Semi-Supervised Object Detection with Sparsely Annotated Dataset
Jihun Yoon, Seungbum Hong, Sanha Jeong, Min-Kook Choi

TL;DR
This paper introduces a semi-supervised object detection method that leverages single object tracking on sparsely annotated datasets to generate dense training labels, improving detection performance.
Contribution
The paper proposes a novel semi-supervised approach combining anchorless detection and object tracking to enhance training with sparse annotations.
Findings
Achieved runner-up in the Epic-Kitchens challenge's Unseen section.
Secured first place in the Seen section of the challenge.
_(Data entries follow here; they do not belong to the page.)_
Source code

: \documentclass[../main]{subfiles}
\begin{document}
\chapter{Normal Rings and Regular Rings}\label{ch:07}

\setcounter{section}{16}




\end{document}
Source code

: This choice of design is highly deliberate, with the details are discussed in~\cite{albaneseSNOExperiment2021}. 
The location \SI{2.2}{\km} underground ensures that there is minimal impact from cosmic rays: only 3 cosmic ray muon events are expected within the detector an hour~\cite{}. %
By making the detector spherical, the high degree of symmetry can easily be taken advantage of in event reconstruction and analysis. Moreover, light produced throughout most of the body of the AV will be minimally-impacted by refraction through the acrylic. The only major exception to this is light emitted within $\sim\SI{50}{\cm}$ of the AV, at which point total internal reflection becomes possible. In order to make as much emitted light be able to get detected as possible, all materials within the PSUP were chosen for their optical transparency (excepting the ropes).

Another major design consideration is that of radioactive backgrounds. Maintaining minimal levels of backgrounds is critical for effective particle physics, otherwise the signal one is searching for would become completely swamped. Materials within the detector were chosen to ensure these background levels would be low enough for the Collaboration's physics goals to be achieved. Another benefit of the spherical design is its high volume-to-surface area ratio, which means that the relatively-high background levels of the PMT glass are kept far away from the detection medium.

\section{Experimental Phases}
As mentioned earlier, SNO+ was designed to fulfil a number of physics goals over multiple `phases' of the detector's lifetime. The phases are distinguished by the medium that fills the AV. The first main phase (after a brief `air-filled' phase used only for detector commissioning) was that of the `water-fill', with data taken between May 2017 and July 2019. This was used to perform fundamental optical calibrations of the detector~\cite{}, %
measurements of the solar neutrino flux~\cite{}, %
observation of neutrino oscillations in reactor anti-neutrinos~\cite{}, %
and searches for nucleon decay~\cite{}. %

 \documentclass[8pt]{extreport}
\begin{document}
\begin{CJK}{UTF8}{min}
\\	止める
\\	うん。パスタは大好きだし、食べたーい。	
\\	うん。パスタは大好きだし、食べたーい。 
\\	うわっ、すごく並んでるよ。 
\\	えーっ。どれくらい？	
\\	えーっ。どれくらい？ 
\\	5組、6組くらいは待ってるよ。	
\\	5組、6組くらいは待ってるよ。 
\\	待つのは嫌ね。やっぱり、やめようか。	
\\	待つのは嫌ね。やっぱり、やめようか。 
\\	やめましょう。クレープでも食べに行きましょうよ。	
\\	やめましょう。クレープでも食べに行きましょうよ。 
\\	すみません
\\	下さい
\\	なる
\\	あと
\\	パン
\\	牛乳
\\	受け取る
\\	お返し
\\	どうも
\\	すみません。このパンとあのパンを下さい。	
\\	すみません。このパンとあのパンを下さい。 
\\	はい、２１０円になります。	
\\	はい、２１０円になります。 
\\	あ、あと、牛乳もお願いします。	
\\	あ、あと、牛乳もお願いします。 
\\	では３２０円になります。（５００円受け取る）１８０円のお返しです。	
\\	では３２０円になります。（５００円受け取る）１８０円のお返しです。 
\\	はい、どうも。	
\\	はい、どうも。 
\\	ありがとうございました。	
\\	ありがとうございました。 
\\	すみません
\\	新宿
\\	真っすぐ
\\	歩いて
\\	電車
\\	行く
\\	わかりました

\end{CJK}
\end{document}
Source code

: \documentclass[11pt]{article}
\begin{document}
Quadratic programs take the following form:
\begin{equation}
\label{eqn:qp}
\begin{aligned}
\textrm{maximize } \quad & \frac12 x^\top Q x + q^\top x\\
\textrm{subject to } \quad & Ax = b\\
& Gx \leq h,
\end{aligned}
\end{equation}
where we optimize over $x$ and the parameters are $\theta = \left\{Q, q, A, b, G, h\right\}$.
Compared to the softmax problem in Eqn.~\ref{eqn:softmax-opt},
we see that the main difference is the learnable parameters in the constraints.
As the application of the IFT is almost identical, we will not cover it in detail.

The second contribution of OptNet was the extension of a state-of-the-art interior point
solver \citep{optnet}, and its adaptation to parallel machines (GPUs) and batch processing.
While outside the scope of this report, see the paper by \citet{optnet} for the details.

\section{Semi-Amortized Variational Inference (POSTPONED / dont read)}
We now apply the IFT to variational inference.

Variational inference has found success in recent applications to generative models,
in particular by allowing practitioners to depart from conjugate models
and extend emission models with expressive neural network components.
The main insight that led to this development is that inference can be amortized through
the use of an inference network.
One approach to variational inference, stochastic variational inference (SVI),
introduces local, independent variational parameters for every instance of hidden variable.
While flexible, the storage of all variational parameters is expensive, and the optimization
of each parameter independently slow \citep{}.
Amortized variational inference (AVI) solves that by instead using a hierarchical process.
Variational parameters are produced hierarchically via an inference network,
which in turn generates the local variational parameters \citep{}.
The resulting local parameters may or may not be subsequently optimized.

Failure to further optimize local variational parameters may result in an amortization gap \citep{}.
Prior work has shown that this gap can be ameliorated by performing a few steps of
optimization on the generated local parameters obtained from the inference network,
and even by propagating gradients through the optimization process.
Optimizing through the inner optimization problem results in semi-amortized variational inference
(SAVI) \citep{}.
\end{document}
Demonstrated effectiveness of tracking-based label generation for sparse datasets.
Abstract
In training object detector based on convolutional neural networks, selection of effective positive examples for training is an important factor. However, when training an anchor-based detectors with sparse annotations on an image, effort to find effective positive examples can hinder training performance. When using the anchor-based training for the ground truth bounding box to collect positive examples under given IoU, it is often possible to include objects from other classes in the current training class, or objects that are needed to be trained can only be sampled as negative examples. We used two approaches to solve this problem: 1) the use of an anchorless object detector and 2) a semi-supervised learning-based object detection using a single object tracker. The proposed technique performs single object tracking by using the sparsely annotated bounding box as an anchor in the…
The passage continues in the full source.